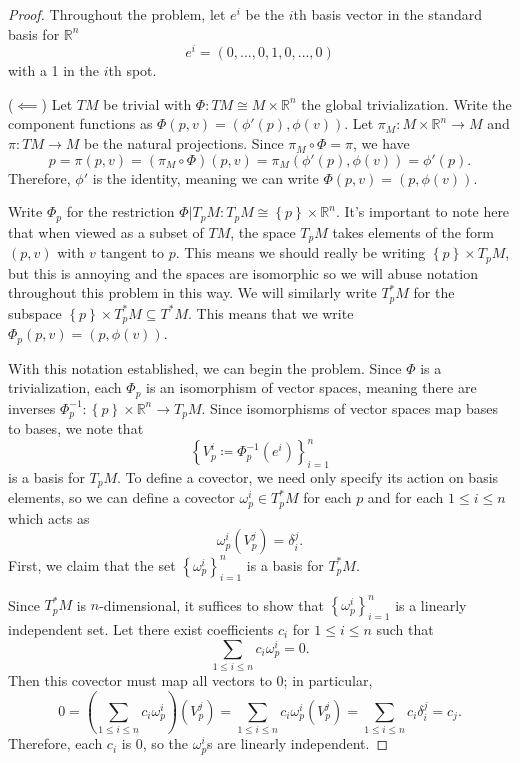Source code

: \documentclass[11pt, letterpaper]{article}
\begin{document}
\begin{proof}
	Throughout the problem, let $e^i$ be the $i$th basis vector in the standard basis for $\mathbb{R} ^n$
	\[
		e^i = (0, \ldots , 0,1,0, \ldots ,0)
	\]
	with a 1 in the $i$th spot.

	($\impliedby $) Let $TM$ be trivial with $\Phi : TM \cong M\times \mathbb{R} ^n$ the global trivialization. Write the component functions as $\Phi (p,v)=(\phi'(p),\phi (v))$. Let $\pi _M : M\times \mathbb{R} ^n \to M$ and $\pi : TM \to M$ be the natural projections. Since $\pi _M \circ \Phi =\pi $, we have
	\[
		p = \pi (p,v) = (\pi _M \circ \Phi )(p,v)=\pi _M(\phi'(p),\phi (v)) = \phi'(p)
	.\]
	Therefore, $\phi '$ is the identity, meaning we can write $\Phi (p,v)=(p,\phi (v))$.

	Write $\Phi _p$ for the restriction $\Phi |T_pM : T_pM \cong \left\{ p \right\} \times \mathbb{R} ^n$. It's important to note here that when viewed as a subset of $TM$, the space $T_pM$ takes elements of the form $(p,v)$ with $v$ tangent to $p$. This means we should really be writing $\left\{ p \right\} \times T_pM$, but this is annoying and the spaces are isomorphic so we will abuse notation throughout this problem in this way. We will similarly write $T_p^*M$ for the subspace $\left\{ p \right\} \times T_p^*M \subseteq T^*M$. This means that we write $\Phi _p(p,v)=(p,\phi (v))$.

	With this notation established, we can begin the problem. Since $\Phi $ is a trivialization, each $\Phi _p$ is an isomorphism of vector spaces, meaning there are inverses $\Phi _p ^{-1} : \left\{ p \right\} \times \mathbb{R} ^n \to T_pM$. Since isomorphisms of vector spaces map bases to bases, we note that
	\[
		\left\{ V_p^i \coloneqq \Phi ^{-1} _p(e^i) \right\}_{i=1} ^n
	\]
	is a basis for $T_pM$. To define a covector, we need only specify its action on basis elements, so we can define a covector $\omega^i_p\in T_p^*M$ for each $p$ and for each $1\leq i\leq n$ which acts as
	\[
		\omega^i_p(V^j_p)=\delta _i^j
	.\]
	First, we claim that the set $\left\{ \omega _p^i \right\}_{i=1} ^n$ is a basis for $T_p^*M$.

	Since $T_p^*M$ is $n$-dimensional, it suffices to show that $\left\{ \omega _p^i \right\}_{i=1} ^n$ is a linearly independent set. Let there exist coefficients $c_i$ for $1\leq i\leq n$ such that
	\[
		\sum_{1\leq i\leq n} c_i\omega _p^i=0
	.\]
	Then this covector must map all vectors to 0; in particular,
	\[
		0=\left( \sum_{1\leq i\leq n} c_i\omega _p^i \right) (V^j_p)=\sum_{1\leq i\leq n} c_i\omega _p^i(V^j_p)=\sum_{1\leq i\leq n} c_i\delta _i^j = c_j
	.\]
	Therefore, each $c_i$ is 0, so the $\omega _p^i$s are linearly independent.



\end{proof}
\end{document}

_ _ _

Filter the records above for the string "cong" and copy each matching line.

	($\impliedby $) Let $TM$ be trivial with $\Phi : TM \cong M\times \mathbb{R} ^n$ the global trivialization. Write the component functions as $\Phi (p,v)=(\phi'(p),\phi (v))$. Let $\pi _M : M\times \mathbb{R} ^n \to M$ and $\pi : TM \to M$ be the natural projections. Since $\pi _M \circ \Phi =\pi $, we have
	Write $\Phi _p$ for the restriction $\Phi |T_pM : T_pM \cong \left\{ p \right\} \times \mathbb{R} ^n$. It's important to note here that when viewed as a subset of $TM$, the space $T_pM$ takes elements of the form $(p,v)$ with $v$ tangent to $p$. This means we should really be writing $\left\{ p \right\} \times T_pM$, but this is annoying and the spaces are isomorphic so we will abuse notation throughout this problem in this way. We will similarly write $T_p^*M$ for the subspace $\left\{ p \right\} \times T_p^*M \subseteq T^*M$. This means that we write $\Phi _p(p,v)=(p,\phi (v))$.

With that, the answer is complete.